Lichis are a great fruit but when consumed on a stomach that is and remains otherwise empty (school summer holidays and no mid-day meal for the children) even through the night can turn lethal. What is the preventive procedure? Alert the parents in April before the lichi season sets in to ensure that children with a lot of lichi in them have a meal before going to sleep at night. That’s all!

And when a child falls ill, there should be a standard operating procedure for hospitals to first diagnose the cause and know what to do with such cases. As a report in BusinessLine has indicated, last year the public were suitably alerted and there was no such tragedy; this year the system failed. The lessons learnt from children dying from the same condition in Gorakhpur a couple of years ago seem to have been forgotten.

The reason for narrating these details at such length is to emphasise the critical importance of publicly delivered preventive and primary healthcare for the poor in both town and country.

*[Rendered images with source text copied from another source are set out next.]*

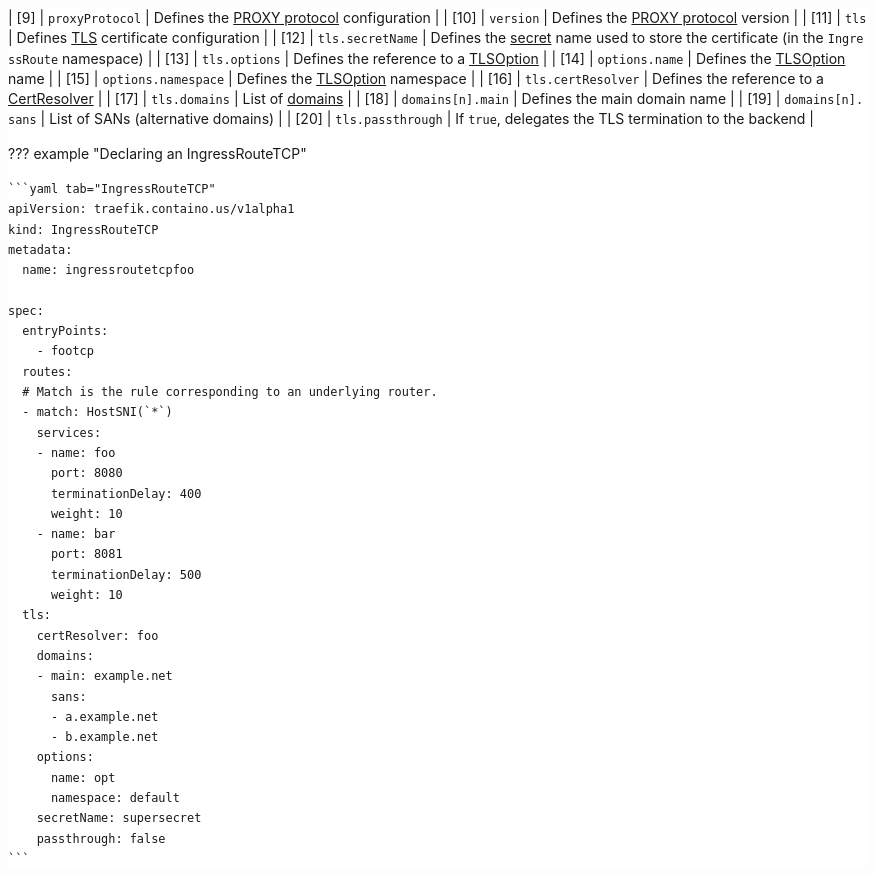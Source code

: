 | [9]  | `proxyProtocol`                | Defines the [PROXY protocol](../services/index.md#proxy-protocol) configuration                                                                                                                                                                                                                                                                                                      |
| [10] | `version`                      | Defines the [PROXY protocol](../services/index.md#proxy-protocol) version                                                                                                                                                                                                                                                                                                            |
| [11] | `tls`                          | Defines [TLS](../routers/index.md#tls_1) certificate configuration                                                                                                                                                                                                                                                                                                                   |
| [12] | `tls.secretName`               | Defines the [secret](https://kubernetes.io/docs/concepts/configuration/secret/) name used to store the certificate (in the `IngressRoute` namespace)                                                                                                                                                                                                                                 |
| [13] | `tls.options`                  | Defines the reference to a [TLSOption](#kind-tlsoption)                                                                                                                                                                                                                                                                                                                              |
| [14] | `options.name`                 | Defines the [TLSOption](#kind-tlsoption) name                                                                                                                                                                                                                                                                                                                                        |
| [15] | `options.namespace`            | Defines the [TLSOption](#kind-tlsoption) namespace                                                                                                                                                                                                                                                                                                                                   |
| [16] | `tls.certResolver`             | Defines the reference to a [CertResolver](../routers/index.md#certresolver_1)                                                                                                                                                                                                                                                                                                        |
| [17] | `tls.domains`                  | List of [domains](../routers/index.md#domains_1)                                                                                                                                                                                                                                                                                                                                     |
| [18] | `domains[n].main`              | Defines the main domain name                                                                                                                                                                                                                                                                                                                                                         |
| [19] | `domains[n].sans`              | List of SANs (alternative domains)                                                                                                                                                                                                                                                                                                                                                   |
| [20] | `tls.passthrough`              | If `true`, delegates the TLS termination to the backend                                                                                                                                                                                                                                                                                                                              |

??? example "Declaring an IngressRouteTCP"

    ```yaml tab="IngressRouteTCP"
    apiVersion: traefik.containo.us/v1alpha1
    kind: IngressRouteTCP
    metadata:
      name: ingressroutetcpfoo
    
    spec:
      entryPoints:
        - footcp
      routes:
      # Match is the rule corresponding to an underlying router.
      - match: HostSNI(`*`)
        services:
        - name: foo
          port: 8080
          terminationDelay: 400
          weight: 10
        - name: bar
          port: 8081
          terminationDelay: 500
          weight: 10
      tls:
        certResolver: foo
        domains:
        - main: example.net
          sans:
          - a.example.net
          - b.example.net
        options:
          name: opt
          namespace: default
        secretName: supersecret
        passthrough: false
    ```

Last year the government announced with great fanfare the Ayushman Bharat scheme, describing it as the largest government funded healthcare system in the world! It consists of two parts. One is every eligible family being covered for ₹5 lakh per year of cashless secondary or tertiary care. This is the part which brings in health insurance companies and gets the maximum publicity.

Primary care

The other is healthcare at the primary level through health and wellness centres which seek to upgrade existing sub- and primary health centres. It is these that form the backbone of public healthcare in the country. If these run well the poor have access to healthcare within easy reach, they are treated in time and do not have to in many cases make financially debilitating journeys to larger hospitals in towns. It is clear that public healthcare at all levels was non-functional in Gorakhpur and, despite Ayushman Bharat, seriously falls down in Muzaffarpur.

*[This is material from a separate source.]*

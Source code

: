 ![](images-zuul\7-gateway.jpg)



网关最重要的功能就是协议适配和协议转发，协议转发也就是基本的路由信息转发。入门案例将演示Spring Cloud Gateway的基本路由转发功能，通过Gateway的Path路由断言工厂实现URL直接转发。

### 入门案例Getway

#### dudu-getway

When Ayushman Bharat was launched in October last year it envisaged setting up 1,50,000 health and wellness centres in four years. Other than offering routine services, these will also cover non-communicable diseases and maternal and child health, plus offer free essential drugs and diagnostics. At the time of launch, 2,287 of these had come up across the country.

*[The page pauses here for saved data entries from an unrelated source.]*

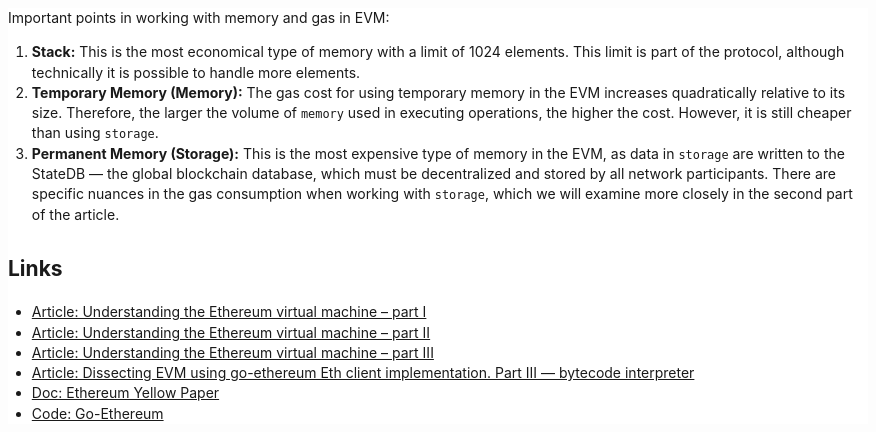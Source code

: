 Important points in working with memory and gas in EVM:

1. **Stack:** This is the most economical type of memory with a limit of 1024 elements. This limit is part of the protocol, although technically it is possible to handle more elements.
2. **Temporary Memory (Memory):** The gas cost for using temporary memory in the EVM increases quadratically relative to its size. Therefore, the larger the volume of `memory` used in executing operations, the higher the cost. However, it is still cheaper than using `storage`.
3. **Permanent Memory (Storage):** This is the most expensive type of memory in the EVM, as data in `storage` are written to the StateDB — the global blockchain database, which must be decentralized and stored by all network participants. There are specific nuances in the gas consumption when working with `storage`, which we will examine more closely in the second part of the article.

## Links

-   [Article: Understanding the Ethereum virtual machine – part I](https://leftasexercise.com/2021/09/12/understanding-the-ethereum-virtual-machine-part-i/)
-   [Article: Understanding the Ethereum virtual machine – part II](https://leftasexercise.com/2021/09/15/understanding-the-ethereum-virtual-machine-part-ii/)
-   [Article: Understanding the Ethereum virtual machine – part III](https://leftasexercise.com/2021/09/19/q-understanding-the-ethereum-virtual-machine-part-iii/)
-   [Article: Dissecting EVM using go-ethereum Eth client implementation. Part III — bytecode interpreter](https://medium.com/@deliriusz/dissecting-evm-using-go-ethereum-eth-client-implementation-part-iii-bytecode-interpreter-8f144004ed7a)
-   [Doc: Ethereum Yellow Paper](https://ethereum.github.io/yellowpaper/paper.pdf)
-   [Code: Go-Ethereum](https://github.com/ethereum/go-ethereum)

The Centre is to bear 60 per cent of the costs of Ayushman Bharat and the States 40 per cent. The Budget for 2018-19 allocated ₹1,200 crore for these centres. In the interim Budget for 2019-20, health and wellness centres have received an allocation of ₹1,600 crore, against a revised estimate of ₹1,400 crore for the previous year. Till February, 8,030 centres were set up in the country.

Funding pattern

While the total number of centres has gone up by three and a half times the total allocation has gone by only a third. Though the government has repeatedly stated that money is not a problem the cardinal reality of public healthcare in India is that it suffers from a severe lack of funding and right now the health and wellness centres are no exception.

In making public healthcare work the buck stops with the State governments. It is they who have to set up the centres and run them well. Here we come up against another cardinal reality of Indian public life — the difference in the quality and efficiency of one State government from another. And the difference shows right from the start — the setting up of these centres.

As of February, Bihar, according to its own submission, had 211 centres whereas Tamil Nadu had 1,318 and Andhra Pradesh 1,316. Bihar accounts for 8 per cent of the country’s population but only 2.6 per cent of the health and wellness centres.

What is to be done? Backward States have to get their act together. Bihar in recent years has come a long way. Under Nitish Kumar there has been a remarkable improvement in fields as far apart as law and order and the quality of roads.

The need of the hour is obvious. The entire country must forget political differences and join hands to bring up the administration of backward States. Nothing less than the lives of children is at stake. If this sounds cliched then it reflects a reality that is as unchanging as it is unacceptable.